General characteristics
- Class & type: sloop
- Complement: 30

= HMS Fort Diamond =

Sloop of the Royal Navy

HMS Fort Diamond was a six-gun sloop (or cutter), commissioned in 1804 in Martinique. Her origins are unknown. She captured one French privateer before being lost to a French boarding party in June 1804.

==Career==

Fort Diamonds primary function was as a tender to the newly established British position at Diamond Rock (nominally commissioned as HMS Diamond Rock). She had a crew of 30 men, volunteers from the 36-gun Fifth Rate Emerald, under the command of Emeralds first lieutenant, Thomas Forest.

On the morning of 13 March 1804, Fort Diamond sailed around the Pearl Rock to attack a French privateer schooner. The schooner, unable to sail into the port of Saint-Pierre, Martinique, had anchored close to a shore battery at Ceron, outside the port.

Emerald created a diversion to distract the battery, sending her boats in another direction. While this was underway arrived and contributed two boats to the diversion.

Forest's tactic was simply to run Fort Diamond into the privateer at a rate of about nine knots. As Fort Diamond bore down on them, the schooner's crew fired a broadside and discharged some small arms before all 50 or 60 crewmen jumped overboard and swam ashore. (The shore battery, not entirely distracted, also fired on Fort Diamond.) The impact of Fort Diamond hitting the privateer broke the chain that anchored the privateer to shore; the boarding party then cut two cables to free her. Fort Diamonds casualties amounted to two men wounded. The privateer turned out to be the Mosambique, armed with ten 18-pounder carronades, though she was pierced for 14 cannon. She was from Guadeloupe, provisioned for a three-month cruise and was under the command of Citizen Vallentes.

Captain James O'Bryan of Emerald reported that she "seems calculated for the King's Service." The Royal Navy took her into service as , but sold her in 1810.

==Fate==

On the evening of 23 June 1804, whilst the Fort Diamond was on a provisioning expedition at Roseau Bay, St. Lucia, a French boarding party from a schooner captured her. Most of her 18-man crew were below decks asleep as the boarding party approached in two rowboats. Fort Diamonds commander, Acting Lieutenant Benjamin Westcott, was on deck where he was fishing from her stern. He challenged the boats as they approached but did not alert the crew. When the boats let loose with small-arms fire he ran below to get a weapon as all the arms were stowed below, there being no chest on deck. He got a cutlass but immediately announced, "It's no use, it's too late." He and his crew then surrendered.

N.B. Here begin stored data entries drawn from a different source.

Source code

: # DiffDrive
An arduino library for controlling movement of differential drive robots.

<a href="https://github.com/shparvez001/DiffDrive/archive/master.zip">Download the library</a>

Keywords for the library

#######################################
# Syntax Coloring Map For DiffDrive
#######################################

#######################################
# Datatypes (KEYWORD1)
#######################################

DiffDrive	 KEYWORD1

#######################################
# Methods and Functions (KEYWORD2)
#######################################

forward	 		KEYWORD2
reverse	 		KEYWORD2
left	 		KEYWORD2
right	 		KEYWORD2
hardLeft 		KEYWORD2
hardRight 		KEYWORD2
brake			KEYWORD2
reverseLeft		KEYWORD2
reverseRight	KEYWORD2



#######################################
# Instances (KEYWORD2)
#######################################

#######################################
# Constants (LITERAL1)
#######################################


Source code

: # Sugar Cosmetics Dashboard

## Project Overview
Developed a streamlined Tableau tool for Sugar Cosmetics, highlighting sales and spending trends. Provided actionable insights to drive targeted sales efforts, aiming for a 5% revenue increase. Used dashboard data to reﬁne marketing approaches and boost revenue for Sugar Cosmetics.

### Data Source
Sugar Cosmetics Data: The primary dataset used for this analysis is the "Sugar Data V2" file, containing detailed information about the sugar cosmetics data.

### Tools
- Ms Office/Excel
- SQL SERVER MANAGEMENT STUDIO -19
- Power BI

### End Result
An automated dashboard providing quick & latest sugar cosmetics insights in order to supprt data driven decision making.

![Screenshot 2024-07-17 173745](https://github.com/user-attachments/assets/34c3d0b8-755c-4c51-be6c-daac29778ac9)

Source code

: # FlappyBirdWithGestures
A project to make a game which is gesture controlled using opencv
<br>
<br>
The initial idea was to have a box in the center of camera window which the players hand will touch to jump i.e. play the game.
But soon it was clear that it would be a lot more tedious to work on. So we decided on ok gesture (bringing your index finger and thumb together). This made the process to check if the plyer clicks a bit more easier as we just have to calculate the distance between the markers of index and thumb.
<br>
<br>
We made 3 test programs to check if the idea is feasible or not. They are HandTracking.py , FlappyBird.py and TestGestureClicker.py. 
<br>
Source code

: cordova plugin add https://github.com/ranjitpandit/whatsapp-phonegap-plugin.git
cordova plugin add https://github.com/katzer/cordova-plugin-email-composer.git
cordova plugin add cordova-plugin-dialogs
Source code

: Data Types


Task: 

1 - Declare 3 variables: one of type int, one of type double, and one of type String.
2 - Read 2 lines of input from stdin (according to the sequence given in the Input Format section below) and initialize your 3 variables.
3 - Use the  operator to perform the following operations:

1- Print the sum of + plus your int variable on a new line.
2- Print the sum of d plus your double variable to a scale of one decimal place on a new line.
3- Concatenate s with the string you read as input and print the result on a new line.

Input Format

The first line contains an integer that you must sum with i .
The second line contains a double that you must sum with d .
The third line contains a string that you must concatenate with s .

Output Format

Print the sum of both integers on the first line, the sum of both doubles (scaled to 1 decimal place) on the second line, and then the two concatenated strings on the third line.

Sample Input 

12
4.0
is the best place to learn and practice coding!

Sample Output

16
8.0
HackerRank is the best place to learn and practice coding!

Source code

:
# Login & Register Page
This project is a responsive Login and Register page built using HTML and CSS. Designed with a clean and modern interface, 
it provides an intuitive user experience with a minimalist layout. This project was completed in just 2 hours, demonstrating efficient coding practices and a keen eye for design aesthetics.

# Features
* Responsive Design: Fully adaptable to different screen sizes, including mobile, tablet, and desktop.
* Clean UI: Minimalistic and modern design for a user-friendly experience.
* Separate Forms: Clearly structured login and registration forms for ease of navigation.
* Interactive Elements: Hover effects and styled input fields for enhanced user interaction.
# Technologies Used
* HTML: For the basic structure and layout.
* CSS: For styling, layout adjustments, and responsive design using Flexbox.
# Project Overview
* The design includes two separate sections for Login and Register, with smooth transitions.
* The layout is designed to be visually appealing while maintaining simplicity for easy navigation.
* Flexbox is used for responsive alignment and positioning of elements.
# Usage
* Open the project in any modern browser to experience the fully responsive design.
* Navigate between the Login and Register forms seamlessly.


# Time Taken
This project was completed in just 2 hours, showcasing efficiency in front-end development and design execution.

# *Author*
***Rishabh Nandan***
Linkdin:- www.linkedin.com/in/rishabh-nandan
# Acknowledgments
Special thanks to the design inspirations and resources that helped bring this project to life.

It is not clear how Wescott and his crew returned to British control. Still, the subsequent court-martial aboard at English Harbour, Antigua, on 4 October convicted Wescott of a violation of Article 10 of the Articles of War. He had neither prepared for an engagement nor encouraged his crew to resist. The Board ordered that he be "struck off the list and name to be put in the Black Book." That is, it dismissed him from the Navy and barred him from ever serving again. (Three years later he became an American citizen.)